At 22 °C, an excess amount of a generic metal hydroxide, M(OH)2 , is mixed with pure water. The resulting equilibrium solution has a pH of 10.34 . What is the ?sp of the salt at 22 °C?

A solution contains 0.25 M Pb2+ and 0.44 M Al3+. Calculate the pH range that would allow Al(OH)3 to precipitate but not Pb(OH)2. The Ksp values for Al(OH)3 and Pb(OH)2 can be found in this table.

Answer 1

1) Consider the ionization of M(OH)₂ as below.

M(OH)₂ (s) <=====> M²⁺ (aq) + 2 OH^- (aq)

K_sp = [M²⁺][OH^-]²

The pH of the solution is given as pH = 10.34.

We know that pH + pOH = 14; therefore,

pOH = 14 – pH

= 14 – 10.34

= 3.66

We further know that pOH = -log [OH^-]; therefore,

log [OH^-] = antilog (-pOH)

= antilog (-3.66)

= 2.1878*10^-4 M.

As per the stoichiometric equation,

[M²⁺] = ½*[OH^-]

= ½*(2.1878*10^-4 M)

= 1.0939*10^-4 M.

Therefore,

K_sp = [M²⁺][OH^-]

= (1.0939*10^-4)*(2.1878*10^-4)² (K_sp has no unit)

= 5.2359*10^-12

≈ 5.23*10^-12 (ans, correct to two decimal places).

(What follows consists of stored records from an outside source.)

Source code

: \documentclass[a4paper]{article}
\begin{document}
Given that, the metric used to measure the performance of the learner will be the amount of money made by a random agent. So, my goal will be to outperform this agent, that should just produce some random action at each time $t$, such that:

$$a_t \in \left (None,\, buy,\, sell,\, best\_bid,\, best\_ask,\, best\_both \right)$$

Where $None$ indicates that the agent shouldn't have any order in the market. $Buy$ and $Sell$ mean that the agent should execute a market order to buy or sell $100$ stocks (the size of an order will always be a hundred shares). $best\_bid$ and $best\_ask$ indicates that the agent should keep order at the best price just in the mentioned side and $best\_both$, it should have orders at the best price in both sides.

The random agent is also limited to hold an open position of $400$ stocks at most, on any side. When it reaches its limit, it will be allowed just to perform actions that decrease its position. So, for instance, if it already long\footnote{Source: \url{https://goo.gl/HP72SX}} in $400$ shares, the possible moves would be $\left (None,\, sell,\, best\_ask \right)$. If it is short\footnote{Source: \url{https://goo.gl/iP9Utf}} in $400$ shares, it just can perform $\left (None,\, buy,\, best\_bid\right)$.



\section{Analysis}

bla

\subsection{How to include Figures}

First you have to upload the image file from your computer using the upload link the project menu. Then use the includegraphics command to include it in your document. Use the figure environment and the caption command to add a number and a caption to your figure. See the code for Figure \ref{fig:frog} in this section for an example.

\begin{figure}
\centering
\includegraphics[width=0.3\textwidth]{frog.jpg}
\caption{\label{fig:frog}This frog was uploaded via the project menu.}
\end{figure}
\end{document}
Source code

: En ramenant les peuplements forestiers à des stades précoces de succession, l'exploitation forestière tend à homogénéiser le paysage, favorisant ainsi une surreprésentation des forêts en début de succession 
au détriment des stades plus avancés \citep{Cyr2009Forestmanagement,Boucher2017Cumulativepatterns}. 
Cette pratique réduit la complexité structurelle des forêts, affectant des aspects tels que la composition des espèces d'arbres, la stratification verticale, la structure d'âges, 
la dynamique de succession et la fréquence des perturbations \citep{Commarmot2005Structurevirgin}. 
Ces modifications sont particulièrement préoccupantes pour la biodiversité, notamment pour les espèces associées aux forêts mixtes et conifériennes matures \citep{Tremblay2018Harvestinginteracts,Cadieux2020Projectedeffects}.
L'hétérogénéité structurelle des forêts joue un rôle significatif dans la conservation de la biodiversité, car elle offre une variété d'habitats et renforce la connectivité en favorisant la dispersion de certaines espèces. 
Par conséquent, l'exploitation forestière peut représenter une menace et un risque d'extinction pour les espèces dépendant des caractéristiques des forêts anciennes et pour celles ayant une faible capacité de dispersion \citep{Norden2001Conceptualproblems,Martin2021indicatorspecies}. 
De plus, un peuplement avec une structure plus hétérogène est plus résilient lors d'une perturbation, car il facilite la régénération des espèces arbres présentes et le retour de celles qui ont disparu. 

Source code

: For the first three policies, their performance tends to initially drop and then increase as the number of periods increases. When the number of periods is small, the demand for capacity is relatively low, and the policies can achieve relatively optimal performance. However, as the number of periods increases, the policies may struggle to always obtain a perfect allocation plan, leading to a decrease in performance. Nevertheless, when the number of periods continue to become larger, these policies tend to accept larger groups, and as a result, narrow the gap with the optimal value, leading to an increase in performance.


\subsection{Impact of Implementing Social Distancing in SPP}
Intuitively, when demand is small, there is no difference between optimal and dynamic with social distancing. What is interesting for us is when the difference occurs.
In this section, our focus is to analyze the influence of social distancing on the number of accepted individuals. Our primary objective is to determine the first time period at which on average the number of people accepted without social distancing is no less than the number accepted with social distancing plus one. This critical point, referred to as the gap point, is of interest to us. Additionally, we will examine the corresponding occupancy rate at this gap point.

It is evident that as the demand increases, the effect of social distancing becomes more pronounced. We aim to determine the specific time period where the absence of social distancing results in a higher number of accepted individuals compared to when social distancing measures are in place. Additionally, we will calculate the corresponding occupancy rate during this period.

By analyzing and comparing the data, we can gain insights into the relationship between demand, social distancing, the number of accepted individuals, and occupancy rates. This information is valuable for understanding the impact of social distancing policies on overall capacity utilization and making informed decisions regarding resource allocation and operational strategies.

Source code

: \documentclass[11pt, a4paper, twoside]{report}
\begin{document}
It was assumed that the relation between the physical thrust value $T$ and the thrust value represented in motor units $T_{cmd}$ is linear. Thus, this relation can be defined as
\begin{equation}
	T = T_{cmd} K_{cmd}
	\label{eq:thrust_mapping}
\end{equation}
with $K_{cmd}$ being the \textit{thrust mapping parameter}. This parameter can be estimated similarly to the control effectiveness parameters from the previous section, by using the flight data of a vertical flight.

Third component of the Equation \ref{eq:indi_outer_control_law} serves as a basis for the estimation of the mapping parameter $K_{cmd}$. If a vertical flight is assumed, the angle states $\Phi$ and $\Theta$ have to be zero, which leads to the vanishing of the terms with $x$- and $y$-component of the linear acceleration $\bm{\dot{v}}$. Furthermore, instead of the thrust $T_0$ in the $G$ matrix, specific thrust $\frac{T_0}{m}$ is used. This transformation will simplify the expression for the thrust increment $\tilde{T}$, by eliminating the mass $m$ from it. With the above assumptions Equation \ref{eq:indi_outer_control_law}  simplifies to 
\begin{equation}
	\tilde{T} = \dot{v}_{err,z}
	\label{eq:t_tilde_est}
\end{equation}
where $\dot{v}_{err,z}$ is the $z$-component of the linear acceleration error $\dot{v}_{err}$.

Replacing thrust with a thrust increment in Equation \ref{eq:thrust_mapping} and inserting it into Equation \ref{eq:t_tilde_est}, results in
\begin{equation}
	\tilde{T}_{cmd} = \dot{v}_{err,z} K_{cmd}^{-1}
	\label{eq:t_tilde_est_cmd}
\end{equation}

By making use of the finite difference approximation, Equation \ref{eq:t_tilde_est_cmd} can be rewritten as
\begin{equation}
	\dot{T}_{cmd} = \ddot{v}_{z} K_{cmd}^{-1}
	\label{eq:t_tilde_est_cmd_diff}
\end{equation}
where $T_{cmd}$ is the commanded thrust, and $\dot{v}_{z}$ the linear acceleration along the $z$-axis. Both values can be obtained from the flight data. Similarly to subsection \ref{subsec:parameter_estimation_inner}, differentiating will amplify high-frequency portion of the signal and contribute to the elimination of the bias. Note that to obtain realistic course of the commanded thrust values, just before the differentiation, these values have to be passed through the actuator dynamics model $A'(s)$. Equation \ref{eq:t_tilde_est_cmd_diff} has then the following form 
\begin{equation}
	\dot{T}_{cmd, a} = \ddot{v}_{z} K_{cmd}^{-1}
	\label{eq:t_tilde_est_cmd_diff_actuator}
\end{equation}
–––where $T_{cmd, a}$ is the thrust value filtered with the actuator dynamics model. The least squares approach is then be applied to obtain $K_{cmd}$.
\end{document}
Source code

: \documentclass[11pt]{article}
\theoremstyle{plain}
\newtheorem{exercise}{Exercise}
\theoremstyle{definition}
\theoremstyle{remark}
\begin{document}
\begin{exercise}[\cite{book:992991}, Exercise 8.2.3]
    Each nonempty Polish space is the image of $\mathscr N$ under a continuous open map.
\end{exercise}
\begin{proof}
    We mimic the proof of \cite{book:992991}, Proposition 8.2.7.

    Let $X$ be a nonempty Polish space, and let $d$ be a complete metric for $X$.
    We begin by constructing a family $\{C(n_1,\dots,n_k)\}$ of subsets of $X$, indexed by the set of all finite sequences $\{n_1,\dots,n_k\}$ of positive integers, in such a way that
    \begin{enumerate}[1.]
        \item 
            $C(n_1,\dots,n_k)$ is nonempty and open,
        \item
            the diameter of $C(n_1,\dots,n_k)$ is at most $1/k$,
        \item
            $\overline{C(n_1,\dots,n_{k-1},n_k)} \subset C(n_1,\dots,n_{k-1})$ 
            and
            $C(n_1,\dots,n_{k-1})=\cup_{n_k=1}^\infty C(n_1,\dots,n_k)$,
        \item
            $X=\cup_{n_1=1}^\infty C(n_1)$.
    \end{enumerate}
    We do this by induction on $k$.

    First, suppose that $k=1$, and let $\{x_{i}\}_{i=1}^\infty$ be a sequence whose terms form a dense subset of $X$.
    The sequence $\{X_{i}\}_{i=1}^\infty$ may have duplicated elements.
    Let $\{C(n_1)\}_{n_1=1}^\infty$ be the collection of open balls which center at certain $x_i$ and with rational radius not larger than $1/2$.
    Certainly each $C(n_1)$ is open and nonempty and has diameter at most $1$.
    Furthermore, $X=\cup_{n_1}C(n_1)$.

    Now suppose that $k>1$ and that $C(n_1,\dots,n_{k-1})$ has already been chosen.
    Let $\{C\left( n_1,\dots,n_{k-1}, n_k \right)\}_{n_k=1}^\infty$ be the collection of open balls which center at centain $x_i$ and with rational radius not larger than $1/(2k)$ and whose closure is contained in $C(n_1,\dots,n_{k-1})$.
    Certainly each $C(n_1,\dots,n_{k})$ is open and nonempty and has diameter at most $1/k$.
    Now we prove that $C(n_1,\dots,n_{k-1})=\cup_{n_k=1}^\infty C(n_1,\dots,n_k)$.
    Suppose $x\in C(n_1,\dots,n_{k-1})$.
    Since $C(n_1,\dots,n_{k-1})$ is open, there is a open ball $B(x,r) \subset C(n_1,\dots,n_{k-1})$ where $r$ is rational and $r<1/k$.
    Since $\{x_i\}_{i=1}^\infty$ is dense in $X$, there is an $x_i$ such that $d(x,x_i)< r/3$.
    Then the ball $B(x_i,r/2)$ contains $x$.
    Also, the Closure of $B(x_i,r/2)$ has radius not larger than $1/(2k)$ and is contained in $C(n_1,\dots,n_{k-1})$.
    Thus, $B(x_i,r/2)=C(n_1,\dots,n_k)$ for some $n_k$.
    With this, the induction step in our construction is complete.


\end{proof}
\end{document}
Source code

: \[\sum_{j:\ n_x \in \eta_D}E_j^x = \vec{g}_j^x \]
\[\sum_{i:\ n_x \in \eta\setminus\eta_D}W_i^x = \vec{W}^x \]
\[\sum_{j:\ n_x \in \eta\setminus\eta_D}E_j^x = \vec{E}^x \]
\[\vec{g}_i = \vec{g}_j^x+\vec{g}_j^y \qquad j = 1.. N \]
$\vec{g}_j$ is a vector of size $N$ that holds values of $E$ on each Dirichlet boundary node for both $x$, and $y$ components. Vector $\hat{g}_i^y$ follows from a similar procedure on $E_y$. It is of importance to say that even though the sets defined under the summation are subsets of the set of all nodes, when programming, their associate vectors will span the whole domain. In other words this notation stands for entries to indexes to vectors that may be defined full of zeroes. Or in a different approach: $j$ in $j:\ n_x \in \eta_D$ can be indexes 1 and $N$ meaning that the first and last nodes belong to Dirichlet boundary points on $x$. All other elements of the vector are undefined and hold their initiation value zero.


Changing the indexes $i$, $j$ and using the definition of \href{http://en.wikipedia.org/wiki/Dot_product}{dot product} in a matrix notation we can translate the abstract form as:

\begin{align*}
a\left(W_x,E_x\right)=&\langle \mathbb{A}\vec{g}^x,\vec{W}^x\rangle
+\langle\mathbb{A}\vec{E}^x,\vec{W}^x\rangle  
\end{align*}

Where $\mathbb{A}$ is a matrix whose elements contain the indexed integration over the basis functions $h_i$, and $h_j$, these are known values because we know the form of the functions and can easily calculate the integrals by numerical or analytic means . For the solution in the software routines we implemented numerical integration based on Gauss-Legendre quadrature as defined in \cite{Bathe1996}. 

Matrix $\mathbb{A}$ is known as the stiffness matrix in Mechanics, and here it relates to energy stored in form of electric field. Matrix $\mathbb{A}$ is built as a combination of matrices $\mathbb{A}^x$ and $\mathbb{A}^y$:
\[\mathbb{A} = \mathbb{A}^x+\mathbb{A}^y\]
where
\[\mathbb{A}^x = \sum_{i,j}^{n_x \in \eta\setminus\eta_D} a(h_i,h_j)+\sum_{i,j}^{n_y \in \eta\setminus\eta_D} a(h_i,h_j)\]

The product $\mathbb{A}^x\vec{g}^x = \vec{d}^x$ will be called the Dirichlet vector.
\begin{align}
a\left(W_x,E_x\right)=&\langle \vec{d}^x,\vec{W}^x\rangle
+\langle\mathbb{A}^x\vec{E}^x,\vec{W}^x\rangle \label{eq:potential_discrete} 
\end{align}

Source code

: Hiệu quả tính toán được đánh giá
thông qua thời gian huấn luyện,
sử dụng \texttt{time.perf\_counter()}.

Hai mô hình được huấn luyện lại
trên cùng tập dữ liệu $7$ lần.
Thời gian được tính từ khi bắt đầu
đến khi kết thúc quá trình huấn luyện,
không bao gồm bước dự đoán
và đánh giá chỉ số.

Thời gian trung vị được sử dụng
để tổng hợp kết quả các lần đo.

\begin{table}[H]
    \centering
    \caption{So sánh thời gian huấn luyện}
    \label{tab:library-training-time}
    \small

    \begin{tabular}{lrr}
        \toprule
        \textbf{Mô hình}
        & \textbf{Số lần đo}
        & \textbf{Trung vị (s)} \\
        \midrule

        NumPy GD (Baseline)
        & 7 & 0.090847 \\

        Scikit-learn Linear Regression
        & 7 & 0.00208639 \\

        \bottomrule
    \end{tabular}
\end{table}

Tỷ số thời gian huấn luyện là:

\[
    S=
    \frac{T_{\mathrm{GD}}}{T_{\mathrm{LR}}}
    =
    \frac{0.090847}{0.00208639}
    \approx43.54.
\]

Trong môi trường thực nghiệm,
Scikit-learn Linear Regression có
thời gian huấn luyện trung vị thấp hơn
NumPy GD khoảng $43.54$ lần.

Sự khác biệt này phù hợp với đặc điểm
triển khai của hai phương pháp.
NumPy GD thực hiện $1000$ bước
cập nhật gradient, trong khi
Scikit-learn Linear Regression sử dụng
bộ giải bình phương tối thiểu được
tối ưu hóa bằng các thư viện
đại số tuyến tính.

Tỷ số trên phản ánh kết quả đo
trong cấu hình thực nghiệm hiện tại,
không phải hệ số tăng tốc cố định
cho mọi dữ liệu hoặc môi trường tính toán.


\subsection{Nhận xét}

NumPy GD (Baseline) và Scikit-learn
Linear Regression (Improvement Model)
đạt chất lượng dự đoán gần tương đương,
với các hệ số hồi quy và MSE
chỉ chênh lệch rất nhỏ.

2) The ionization equations are

Al(OH)₃ (s) <=======> Al³⁺ (aq) + 3 OH^- (aq)

K_sp = [Al³⁺][OH^-]³ = 3.00*10^-34 ……(1)

Pb(OH)₂ (s) <======> Pb²⁺ (aq) + 2 OH^- (aq)

K_sp = [Pb²⁺][OH^-] = 1.43*10^-20 …….(2)

Put [Al³⁺] = 0.44 M in (1) and obtain [OH^-].

3.00*10^-34 = (0.44)*[OH^-]³

======> [OH^-]³ = (3.00*10^-34)/(0.44)

======> [OH^-]³ = 6.8182*10^-34

======> [OH^-] = 8.8015*10^-12

The [OH^-] necessary to just precipitate Al(OH)₃ is 8.8015*10^-12 M.

We know that

pOH = -log [OH^-]

= -log (8.8015*10^-12 M)

= 11.0554.

Again,

pH + pOH = 14; therefore,

pH = 14 – pOH

= 14 – 11.0554

= 2.9446 ≈ 2.94 (ans).

The pH necessary to just precipitate Al(OH)₃ is 2.94.

Put [Pb²⁺] = 0.25 M in (2) and obtain [OH^-].

1.43*10^-20 = (0.25)*[OH^-]²

======> [OH^-]² = (1.43*10^-20)/(0.44)

======> [OH^-]² = 5.72*10^-20

======> [OH^-] = 2.3916*10^-10

The [OH^-] necessary to just precipitate Pb(OH)₂ is 2.3916*10^-10 M.

We know that

pOH = -log [OH^-]

= -log (2.3916*10^-10 M)

= 9.6213.

Again,

pH + pOH = 14; therefore,

pH = 14 – pOH

= 14 – 9.6213

= 4.3787 ≈ 4.38 (ans).

The pH necessary to just precipitate Pb(OH)₂ is 4.38.

It is seen that at pH equal to or greater than 2.94, Al(OH)₃ precipitates while at pH equal to or greater than 4.38, Pb(OH)₂ precipitates. Since we wish to precipitate only Al(OH)₃, the pH of the solution can has to be within 2.94 and 4.38; however, the pH must be less than 4.38 to keep Pb(OH)₂ in solution. Therefore, the desired pH range is 2.94 pH < 4.38 (ans).